2008-08-29 Thread Avram Aelony


Hi Martin,

Sorry for the late reply.  I realize this might now be straying too  
far from r-help, if there is a better forum for this topic (R use  
with Hadoop) please let me know.


I agree it would indeed be great to leverage Hadoop via R syntax or R  
itself.  A first step is figuring out how computations could be  
translated into map and reduce steps.  I am beginning to see efforts  
in this direction:


http://ml-site.grantingersoll.com/index.php?title=Incubator_proposal
http://www.cs.stanford.edu/people/ang//papers/nips06- 
mapreducemulticore.pdf

http://cwiki.apache.org/MAHOUT/

Per Wikipedia, "A mahout is a person who drives an elephant".  It  
would be nice if PIG and R either played well together or adopted  
each other's strengths (in driving the Hadoop elephant)!



Avram






On Aug 22, 2008, at 9:24 AM, Martin Morgan wrote:


Hi Avram --

My understanding is that Google-like map / reduce achieves throughput
by coordinating distributed calculation with distributed data.

snow, Rmpi, nws, etc provide a way of distributing calculations, but
don't help with coordinating distributed calculation with distributed
data.

SQL (at least naively implemented as a single database server) doesn't
help with distributed data and the overhead of data movement from the
server to compute nodes might be devastating. A shared file system
across compute nodes (the implicit approach usually taken parallel R
applications) offloads data distribution to the file system, which may
be effective for not-too-large (10's of GB?) data.

Many non-trivial R algorithms are not directly usable in distributed
map, because they expect to operate on 'all of the data' rather than
on data chunks. Out-of-the-box 'reduce' in R is limited really to
collation (the parallel lapply-like functions) or sapply-like
simplification; one would rather have more talented reducers (e.g., to
aggregate bootstrap results).

The list of talents required to exploit Hadoop starts to become
intimidating (R, Java, Hadoop, PIG, + cluster management, etc), so it
would certainly be useful to have that encapsulated in a way that
requires only R skills!

Martin

<[EMAIL PROTECTED]> writes:


Hi

Apart from database interfaces such as sqldf which Gabor has
mentioned, there are also packages specifically for handling large
data: see the "ff" package, for instance.

I am currently playing with parallelizing R computations via  
Hadoop.
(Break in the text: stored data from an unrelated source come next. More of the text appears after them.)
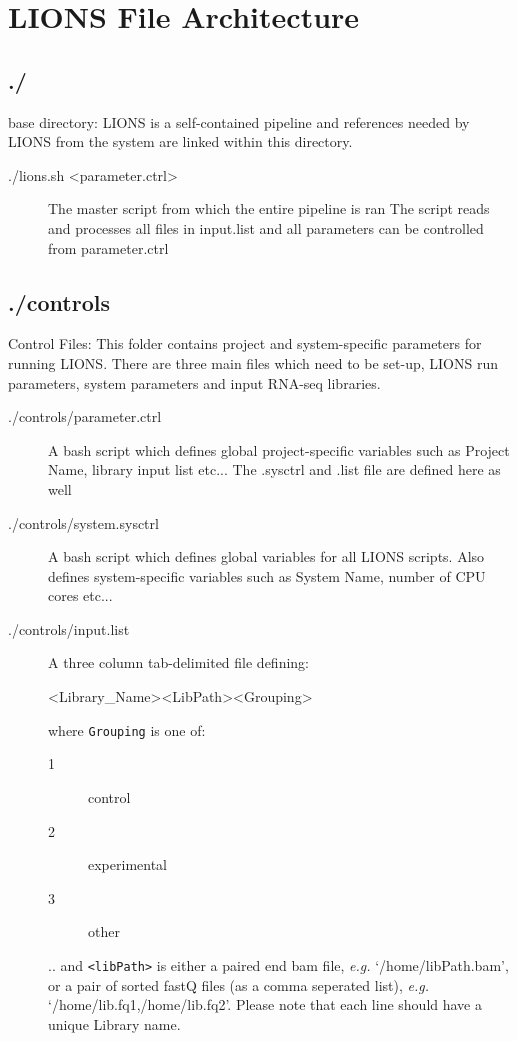 \documentclass[11pt]{scrartcl}
\newcommand{\arrows}[1]{\textless #1\textgreater}
\begin{document}
\clearpage
\section{LIONS File Architecture}

\subsection{./}
  base directory:  LIONS is a self-contained pipeline and 
  references needed by LIONS from the system are linked
  within this directory.

\begin{description}
\item[./lions.sh \arrows{parameter.ctrl}]
    The master script from which the entire pipeline is ran
    The script reads and processes all files in input.list
    and all parameters can be controlled from parameter.ctrl
\end{description}

\subsection{./controls}
\label{controls}
  Control Files: This folder contains project and system-specific
  parameters for running LIONS. There are three main files which
  need to be set-up, LIONS run parameters, system parameters and
  input RNA-seq libraries.
  
\begin{description}
\item[./controls/parameter.ctrl]
    A bash script which defines global project-specific 
    variables such as Project Name, library input list etc...
    The .sysctrl and .list file are defined here as well

\item[./controls/system.sysctrl]
    A bash script which defines global variables for all LIONS
    scripts. Also defines system-specific variables such as
    System Name, number of CPU cores etc...

\item[./controls/input.list]
    A three column tab-delimited file defining:

    \arrows{Library\_Name}\hspace{2em}\arrows{LibPath}\hspace{2em}\arrows{Grouping}

where \texttt{Grouping} is one of:
\begin{center}
    \begin{description}
    \item[1] control
    \item[2] experimental
    \item[3] other
    \end{description}
\end{center}
 .. and \texttt{<libPath>} is either a paired end bam file, \textit{e.g.} `/home/libPath.bam', or a pair of sorted fastQ files (as a comma seperated list), \textit{e.g.} `/home/lib.fq1,/home/lib.fq2'. Please note that each line should have a unique Library name.
\end{description}
    
\end{document}

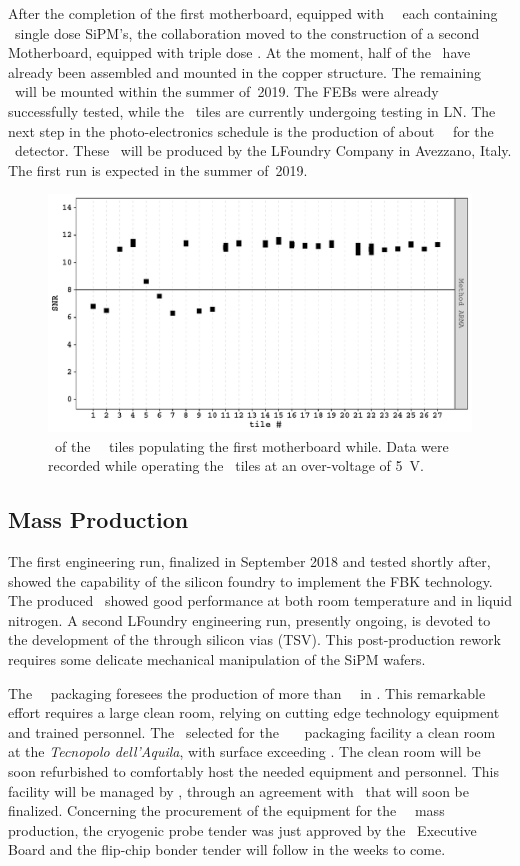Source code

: After the completion of the first motherboard, equipped with \DSkSQBPdmsNumber\ \DSkPdms\ each containing  \DSkTileSiPMsCustomNumber\ single dose SiPM's, the collaboration moved to the construction of a second Motherboard, equipped with triple dose \SiPMs.   At the moment, half of the \DSkPdms\ have already been assembled and mounted in the copper structure. The remaining \DSkPdms\ will be mounted within the summer of~2019.  The FEBs were already successfully tested, while the \SiPM\ tiles are currently undergoing testing in LN. The next step in the photo-electronics schedule is the production of about  \DSkPdmsSecondBatchNumber\ \DSkPdms\ for the \DSps\ detector. These \SiPMs\ will be produced by the LFoundry Company in Avezzano, Italy.  The first run is expected in the summer of~2019. 

\begin{figure}[t!]
\includegraphics[width=0.5\columnwidth]{./Figures/SNR2.pdf}
\caption[\SNR\ of the \SiPMs\ tiles of the first motherboard]{\SNR\ of the \DSkSQBPdmsNumber\ \SiPM\ tiles populating the first motherboard while.  Data were recorded while operating the \SiPM\ tiles at an over-voltage of \SI{5}{\volt}.}
\label{fig:SNR2} 
\end{figure} 


\subsection{Mass Production}

The first engineering run, finalized in September 2018 and tested shortly after, showed the capability of the silicon foundry to implement the FBK technology.  The produced \SiPMs\ showed good performance at both room temperature and in liquid nitrogen. A second LFoundry engineering run, presently ongoing, is devoted to the development of the through silicon vias (TSV). This post-production rework requires some delicate mechanical manipulation of the SiPM wafers.

The \DSks\ \SiPM\ packaging foresees the production of more than \DSkPdmsNumberWithSpares\ \DSkPdms\ in \DSkPdmsContructionTime. This remarkable effort requires a large clean room, relying on cutting edge technology equipment and trained personnel.  The \GADMC\ selected for the \NOA\ \DSks\ \SiPM\ packaging facility a clean room at the {\it Tecnopolo dell'Aquila}, with surface exceeding \DSkPdmsCleanRoomSurface.  The clean room will be soon refurbished to comfortably host the needed equipment and personnel.  This facility will be managed by \GSSI, through an agreement with \INFN\ that will soon be finalized.  Concerning the procurement of the equipment for the \DSks\ \DSkPdms\ mass production, the cryogenic probe tender was just approved by the \INFN\ Executive Board and the flip-chip bonder tender will follow in the weeks to come.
I

haven't looked at PIG yet though.

Rory


-Original Message- From: [EMAIL PROTECTED]
[mailto:[EMAIL PROTECTED] On Behalf Of Roland Rau  
Sent: 21

August 2008 20:04 To: Avram Aelony Cc: r-help@r-project.org Subject:
Re: [R] Large data sets with R (binding to hadoop available?)

Hi

Avram Aelony wrote:

Dear R community,
I find R fantastic and use R whenever I can for my data analytic
needs.  Certain data sets, however, are so large that other tools
seem to be needed to pre-process data such that it can be brought
into R for further analysis.
Questions I have for the many expert contributors on this list are:
1. How do others handle situations of large data sets (gigabytes,
terabytes) for analysis in R ?


I usually try to store the data in an SQLite database and interface

via functions from the packages RSQLite (and DBI).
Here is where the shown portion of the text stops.